[[ Data under study open ]]

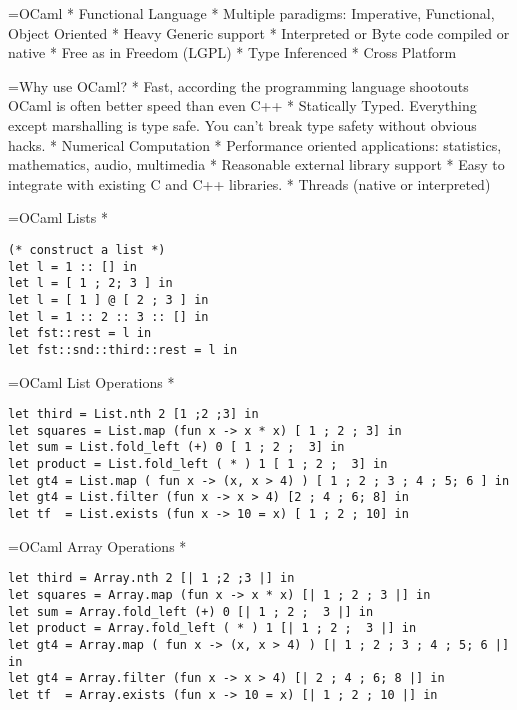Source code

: \documentclass[titlepage,usenames,a4,landscape,semhelv]{seminar}
\title{\gettitle}
\author{Abram Hindle\\
Edmonton Functional Programming User Group\\
http://efpug.blogspot.ca\\
abram.hindle@softwareprocess.es\\
http://softwareprocess.es/
} \date{\today}
\begin{document}
\pagestyle{fancy} %
\begin{slide}
\maketitle

=OCaml
* Functional Language
* Multiple paradigms: Imperative, Functional, Object Oriented
* Heavy Generic support
* Interpreted or Byte code compiled or native
* Free as in Freedom (LGPL)
* Type Inferenced
* Cross Platform

=Why use OCaml?
* Fast, according the programming language shootouts OCaml is often better speed than even C++
* Statically Typed. Everything except marshalling is type safe. You can't break type safety without obvious hacks.
* Numerical Computation
* Performance oriented applications: statistics, mathematics, audio, multimedia
* Reasonable external library support
* Easy to integrate with existing C and C++ libraries.
* Threads (native or interpreted)

=OCaml Lists
*
\begin{verbatim}
(* construct a list *)
let l = 1 :: [] in
let l = [ 1 ; 2; 3 ] in
let l = [ 1 ] @ [ 2 ; 3 ] in
let l = 1 :: 2 :: 3 :: [] in
let fst::rest = l in
let fst::snd::third::rest = l in
\end{verbatim}

=OCaml List Operations
*
\begin{verbatim}
let third = List.nth 2 [1 ;2 ;3] in
let squares = List.map (fun x -> x * x) [ 1 ; 2 ; 3] in
let sum = List.fold_left (+) 0 [ 1 ; 2 ;  3] in
let product = List.fold_left ( * ) 1 [ 1 ; 2 ;  3] in
let gt4 = List.map ( fun x -> (x, x > 4) ) [ 1 ; 2 ; 3 ; 4 ; 5; 6 ] in
let gt4 = List.filter (fun x -> x > 4) [2 ; 4 ; 6; 8] in
let tf  = List.exists (fun x -> 10 = x) [ 1 ; 2 ; 10] in
\end{verbatim}

=OCaml Array Operations
*
\begin{verbatim}
let third = Array.nth 2 [| 1 ;2 ;3 |] in
let squares = Array.map (fun x -> x * x) [| 1 ; 2 ; 3 |] in
let sum = Array.fold_left (+) 0 [| 1 ; 2 ;  3 |] in
let product = Array.fold_left ( * ) 1 [| 1 ; 2 ;  3 |] in
let gt4 = Array.map ( fun x -> (x, x > 4) ) [| 1 ; 2 ; 3 ; 4 ; 5; 6 |] in
let gt4 = Array.filter (fun x -> x > 4) [| 2 ; 4 ; 6; 8 |] in
let tf  = Array.exists (fun x -> 10 = x) [| 1 ; 2 ; 10 |] in
\end{verbatim}


\end{slide}
\end{document}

[[ Data under study closed ]]

**Task objective**
Retype the records above line for line and exactly, omitting their pictures.

**Answer box**
Source code

: \documentclass[titlepage,usenames,a4,landscape,semhelv]{seminar}
\title{\gettitle}
\author{Abram Hindle\\
Edmonton Functional Programming User Group\\
http://efpug.blogspot.ca\\
abram.hindle@softwareprocess.es\\
http://softwareprocess.es/
} \date{\today}
\begin{document}
\pagestyle{fancy} %
\begin{slide}
\maketitle

=OCaml
* Functional Language
* Multiple paradigms: Imperative, Functional, Object Oriented
* Heavy Generic support
* Interpreted or Byte code compiled or native
* Free as in Freedom (LGPL)
* Type Inferenced
* Cross Platform

=Why use OCaml?
* Fast, according the programming language shootouts OCaml is often better speed than even C++
* Statically Typed. Everything except marshalling is type safe. You can't break type safety without obvious hacks.
* Numerical Computation
* Performance oriented applications: statistics, mathematics, audio, multimedia
* Reasonable external library support
* Easy to integrate with existing C and C++ libraries.
* Threads (native or interpreted)

=OCaml Lists
*
\begin{verbatim}
(* construct a list *)
let l = 1 :: [] in
let l = [ 1 ; 2; 3 ] in
let l = [ 1 ] @ [ 2 ; 3 ] in
let l = 1 :: 2 :: 3 :: [] in
let fst::rest = l in
let fst::snd::third::rest = l in
\end{verbatim}

=OCaml List Operations
*
\begin{verbatim}
let third = List.nth 2 [1 ;2 ;3] in
let squares = List.map (fun x -> x * x) [ 1 ; 2 ; 3] in
let sum = List.fold_left (+) 0 [ 1 ; 2 ;  3] in
let product = List.fold_left ( * ) 1 [ 1 ; 2 ;  3] in
let gt4 = List.map ( fun x -> (x, x > 4) ) [ 1 ; 2 ; 3 ; 4 ; 5; 6 ] in
let gt4 = List.filter (fun x -> x > 4) [2 ; 4 ; 6; 8] in
let tf  = List.exists (fun x -> 10 = x) [ 1 ; 2 ; 10] in
\end{verbatim}

=OCaml Array Operations
*
\begin{verbatim}
let third = Array.nth 2 [| 1 ;2 ;3 |] in
let squares = Array.map (fun x -> x * x) [| 1 ; 2 ; 3 |] in
let sum = Array.fold_left (+) 0 [| 1 ; 2 ;  3 |] in
let product = Array.fold_left ( * ) 1 [| 1 ; 2 ;  3 |] in
let gt4 = Array.map ( fun x -> (x, x > 4) ) [| 1 ; 2 ; 3 ; 4 ; 5; 6 |] in
let gt4 = Array.filter (fun x -> x > 4) [| 2 ; 4 ; 6; 8 |] in
let tf  = Array.exists (fun x -> 10 = x) [| 1 ; 2 ; 10 |] in
\end{verbatim}


\end{slide}
\end{document}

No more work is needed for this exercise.